**Directions for this task**
Go to the line containing "Attendee count/capacity indicator" in the records below and print it and every following line exactly, on through the line containing "for event pages", then stop.

[Stored items from a collection]

++++++++

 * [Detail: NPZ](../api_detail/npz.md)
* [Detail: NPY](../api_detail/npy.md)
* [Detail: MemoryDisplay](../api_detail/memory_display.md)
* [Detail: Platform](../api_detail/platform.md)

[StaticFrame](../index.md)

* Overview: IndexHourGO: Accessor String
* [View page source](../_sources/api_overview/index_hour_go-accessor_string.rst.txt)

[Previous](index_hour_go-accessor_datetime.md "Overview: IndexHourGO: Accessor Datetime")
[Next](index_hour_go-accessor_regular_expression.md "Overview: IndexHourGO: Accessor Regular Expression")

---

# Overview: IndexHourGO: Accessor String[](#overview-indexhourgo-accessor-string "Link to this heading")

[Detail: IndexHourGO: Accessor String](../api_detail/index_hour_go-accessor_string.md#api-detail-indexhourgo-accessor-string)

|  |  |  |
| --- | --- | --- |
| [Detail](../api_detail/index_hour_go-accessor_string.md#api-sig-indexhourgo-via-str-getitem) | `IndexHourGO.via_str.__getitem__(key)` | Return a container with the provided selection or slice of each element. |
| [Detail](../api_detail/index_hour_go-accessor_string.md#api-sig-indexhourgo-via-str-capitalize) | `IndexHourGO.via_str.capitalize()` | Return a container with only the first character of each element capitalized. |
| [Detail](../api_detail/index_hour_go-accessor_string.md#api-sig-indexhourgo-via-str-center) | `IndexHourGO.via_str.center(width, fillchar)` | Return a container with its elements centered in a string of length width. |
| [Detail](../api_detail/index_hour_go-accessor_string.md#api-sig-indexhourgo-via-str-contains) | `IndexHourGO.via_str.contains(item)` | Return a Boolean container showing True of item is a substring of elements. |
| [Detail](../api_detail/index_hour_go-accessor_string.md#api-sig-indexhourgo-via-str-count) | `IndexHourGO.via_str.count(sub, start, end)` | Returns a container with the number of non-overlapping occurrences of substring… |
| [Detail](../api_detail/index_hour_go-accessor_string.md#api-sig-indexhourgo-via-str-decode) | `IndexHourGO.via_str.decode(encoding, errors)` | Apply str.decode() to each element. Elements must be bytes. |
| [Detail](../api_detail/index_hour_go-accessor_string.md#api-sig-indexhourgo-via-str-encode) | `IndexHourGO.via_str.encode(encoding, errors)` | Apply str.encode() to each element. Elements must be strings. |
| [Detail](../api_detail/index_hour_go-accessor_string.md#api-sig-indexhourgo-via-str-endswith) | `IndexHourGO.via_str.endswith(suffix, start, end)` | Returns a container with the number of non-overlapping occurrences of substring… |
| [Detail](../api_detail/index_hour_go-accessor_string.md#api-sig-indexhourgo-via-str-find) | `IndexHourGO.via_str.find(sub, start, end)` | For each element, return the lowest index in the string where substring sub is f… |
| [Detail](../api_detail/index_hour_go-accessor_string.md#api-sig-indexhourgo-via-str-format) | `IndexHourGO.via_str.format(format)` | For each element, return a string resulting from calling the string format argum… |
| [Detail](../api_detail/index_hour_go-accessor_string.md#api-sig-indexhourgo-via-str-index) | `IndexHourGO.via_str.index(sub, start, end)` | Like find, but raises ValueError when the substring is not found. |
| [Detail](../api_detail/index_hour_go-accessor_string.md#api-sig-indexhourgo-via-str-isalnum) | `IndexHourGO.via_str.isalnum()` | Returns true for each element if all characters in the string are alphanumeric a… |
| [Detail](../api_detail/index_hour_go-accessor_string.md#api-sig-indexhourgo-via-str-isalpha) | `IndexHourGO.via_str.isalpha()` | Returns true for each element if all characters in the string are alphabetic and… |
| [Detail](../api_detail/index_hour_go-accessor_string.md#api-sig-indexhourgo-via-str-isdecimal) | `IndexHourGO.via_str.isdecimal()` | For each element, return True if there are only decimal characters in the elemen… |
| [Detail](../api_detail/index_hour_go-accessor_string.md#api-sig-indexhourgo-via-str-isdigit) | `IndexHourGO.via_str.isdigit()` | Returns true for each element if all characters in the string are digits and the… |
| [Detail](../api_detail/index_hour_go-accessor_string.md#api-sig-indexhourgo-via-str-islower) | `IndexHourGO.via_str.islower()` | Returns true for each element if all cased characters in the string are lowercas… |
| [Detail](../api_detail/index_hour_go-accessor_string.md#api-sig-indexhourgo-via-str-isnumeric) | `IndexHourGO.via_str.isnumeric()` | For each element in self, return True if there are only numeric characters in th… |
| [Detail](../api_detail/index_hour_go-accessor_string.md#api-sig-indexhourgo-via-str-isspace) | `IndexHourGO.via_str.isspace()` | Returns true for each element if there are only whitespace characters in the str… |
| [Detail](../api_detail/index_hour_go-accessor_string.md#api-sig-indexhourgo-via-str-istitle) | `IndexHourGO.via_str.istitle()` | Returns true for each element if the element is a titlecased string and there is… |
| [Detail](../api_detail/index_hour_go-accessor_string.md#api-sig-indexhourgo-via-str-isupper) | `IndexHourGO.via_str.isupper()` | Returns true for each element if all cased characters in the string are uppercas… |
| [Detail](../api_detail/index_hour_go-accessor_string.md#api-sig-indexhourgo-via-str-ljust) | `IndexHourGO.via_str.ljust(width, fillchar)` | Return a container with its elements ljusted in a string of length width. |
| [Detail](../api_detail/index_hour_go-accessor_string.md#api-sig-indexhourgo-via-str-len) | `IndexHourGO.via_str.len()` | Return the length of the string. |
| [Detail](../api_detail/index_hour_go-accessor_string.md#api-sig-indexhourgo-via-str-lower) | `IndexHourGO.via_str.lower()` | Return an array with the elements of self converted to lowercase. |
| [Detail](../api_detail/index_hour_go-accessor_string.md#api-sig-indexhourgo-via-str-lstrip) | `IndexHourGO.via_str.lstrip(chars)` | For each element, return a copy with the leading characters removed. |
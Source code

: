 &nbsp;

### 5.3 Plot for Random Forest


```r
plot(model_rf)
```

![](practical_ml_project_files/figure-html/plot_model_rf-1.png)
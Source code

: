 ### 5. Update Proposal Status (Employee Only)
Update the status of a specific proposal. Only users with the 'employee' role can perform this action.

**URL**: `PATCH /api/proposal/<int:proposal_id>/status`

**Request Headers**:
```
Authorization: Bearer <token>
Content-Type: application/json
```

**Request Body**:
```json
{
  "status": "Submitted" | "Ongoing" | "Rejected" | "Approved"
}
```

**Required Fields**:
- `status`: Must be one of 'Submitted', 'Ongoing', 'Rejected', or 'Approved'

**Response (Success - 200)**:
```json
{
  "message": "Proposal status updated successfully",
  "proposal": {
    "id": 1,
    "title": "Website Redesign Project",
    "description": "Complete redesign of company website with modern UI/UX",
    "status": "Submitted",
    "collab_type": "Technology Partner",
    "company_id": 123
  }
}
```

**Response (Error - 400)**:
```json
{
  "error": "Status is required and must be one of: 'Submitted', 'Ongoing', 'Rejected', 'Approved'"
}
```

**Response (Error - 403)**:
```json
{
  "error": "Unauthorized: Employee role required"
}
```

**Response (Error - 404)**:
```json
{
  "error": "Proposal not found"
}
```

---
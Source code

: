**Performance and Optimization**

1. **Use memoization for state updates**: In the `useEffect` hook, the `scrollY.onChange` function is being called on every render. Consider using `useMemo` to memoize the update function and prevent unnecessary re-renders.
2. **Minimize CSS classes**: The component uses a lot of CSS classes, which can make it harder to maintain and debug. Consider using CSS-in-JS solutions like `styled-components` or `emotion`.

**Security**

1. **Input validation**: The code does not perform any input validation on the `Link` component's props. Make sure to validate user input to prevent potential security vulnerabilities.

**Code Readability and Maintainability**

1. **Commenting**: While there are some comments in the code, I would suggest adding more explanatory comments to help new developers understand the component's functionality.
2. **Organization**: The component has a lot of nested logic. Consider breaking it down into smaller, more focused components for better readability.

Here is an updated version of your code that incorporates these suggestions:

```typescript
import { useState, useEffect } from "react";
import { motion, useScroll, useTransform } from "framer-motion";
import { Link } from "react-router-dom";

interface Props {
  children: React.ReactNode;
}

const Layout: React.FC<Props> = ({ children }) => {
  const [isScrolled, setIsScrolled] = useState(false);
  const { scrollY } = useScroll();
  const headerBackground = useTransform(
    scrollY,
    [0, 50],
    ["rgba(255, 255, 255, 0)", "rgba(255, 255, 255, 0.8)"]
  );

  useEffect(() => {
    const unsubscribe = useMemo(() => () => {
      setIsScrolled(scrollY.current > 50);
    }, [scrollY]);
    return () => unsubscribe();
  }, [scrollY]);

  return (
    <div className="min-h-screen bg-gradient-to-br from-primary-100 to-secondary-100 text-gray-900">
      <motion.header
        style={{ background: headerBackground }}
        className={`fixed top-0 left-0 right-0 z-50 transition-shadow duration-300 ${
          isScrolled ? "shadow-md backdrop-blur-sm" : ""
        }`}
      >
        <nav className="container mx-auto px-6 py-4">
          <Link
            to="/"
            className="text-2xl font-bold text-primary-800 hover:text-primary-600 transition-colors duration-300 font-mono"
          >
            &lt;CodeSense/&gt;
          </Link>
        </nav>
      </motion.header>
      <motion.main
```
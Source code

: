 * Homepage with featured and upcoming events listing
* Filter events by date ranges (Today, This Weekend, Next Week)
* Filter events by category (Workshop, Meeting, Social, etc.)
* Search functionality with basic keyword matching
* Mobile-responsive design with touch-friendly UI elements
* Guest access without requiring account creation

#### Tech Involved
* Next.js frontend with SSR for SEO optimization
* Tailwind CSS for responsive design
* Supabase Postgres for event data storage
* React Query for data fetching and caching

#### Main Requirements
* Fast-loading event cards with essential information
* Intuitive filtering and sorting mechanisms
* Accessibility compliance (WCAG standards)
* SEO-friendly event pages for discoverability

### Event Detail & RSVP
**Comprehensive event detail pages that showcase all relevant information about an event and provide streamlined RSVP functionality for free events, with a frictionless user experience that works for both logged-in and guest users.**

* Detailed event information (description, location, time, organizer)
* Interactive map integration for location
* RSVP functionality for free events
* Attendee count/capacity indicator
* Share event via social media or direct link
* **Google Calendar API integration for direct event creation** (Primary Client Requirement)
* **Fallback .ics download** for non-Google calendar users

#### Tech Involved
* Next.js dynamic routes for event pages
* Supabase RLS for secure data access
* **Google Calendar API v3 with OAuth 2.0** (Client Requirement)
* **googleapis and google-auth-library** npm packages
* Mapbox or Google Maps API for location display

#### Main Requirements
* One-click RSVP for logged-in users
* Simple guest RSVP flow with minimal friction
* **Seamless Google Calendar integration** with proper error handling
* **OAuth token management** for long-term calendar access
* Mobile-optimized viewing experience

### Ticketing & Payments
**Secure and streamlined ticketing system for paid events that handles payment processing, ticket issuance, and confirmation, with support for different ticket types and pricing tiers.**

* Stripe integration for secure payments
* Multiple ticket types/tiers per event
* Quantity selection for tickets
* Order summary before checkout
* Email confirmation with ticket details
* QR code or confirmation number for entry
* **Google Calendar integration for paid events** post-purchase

++++++++

**Task solution**
* Attendee count/capacity indicator
* Share event via social media or direct link
* **Google Calendar API integration for direct event creation** (Primary Client Requirement)
* **Fallback .ics download** for non-Google calendar users

#### Tech Involved
* Next.js dynamic routes for event pages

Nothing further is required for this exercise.